*** Begin section ***

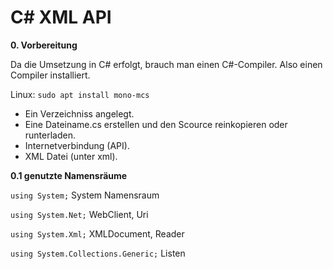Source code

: # C# XML API

__0. Vorbereitung__

Da die Umsetzung in C# erfolgt, brauch man einen C#-Compiler.
Also einen Compiler installiert.

Linux:
`sudo apt install mono-mcs`

- Ein Verzeichniss angelegt.
- Eine Dateiname.cs erstellen und den Scource reinkopieren oder runterladen.
- Internetverbindung (API).
- XML Datei (unter xml).


__0.1 genutzte Namensräume__

`using System;` System Namensraum

`using System.Net;` WebClient, Uri

`using System.Xml;` XMLDocument, Reader

`using System.Collections.Generic;` Listen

*** End section ***

■ YOUR TASK: The response must consist solely of the lines from the one with "- XML Datei (unter xml)." through the end of the listing above, copied exactly; please include the first and the last.

■ WRITTEN REPLY:
- XML Datei (unter xml).


__0.1 genutzte Namensräume__

`using System;` System Namensraum

`using System.Net;` WebClient, Uri

`using System.Xml;` XMLDocument, Reader

`using System.Collections.Generic;` Listen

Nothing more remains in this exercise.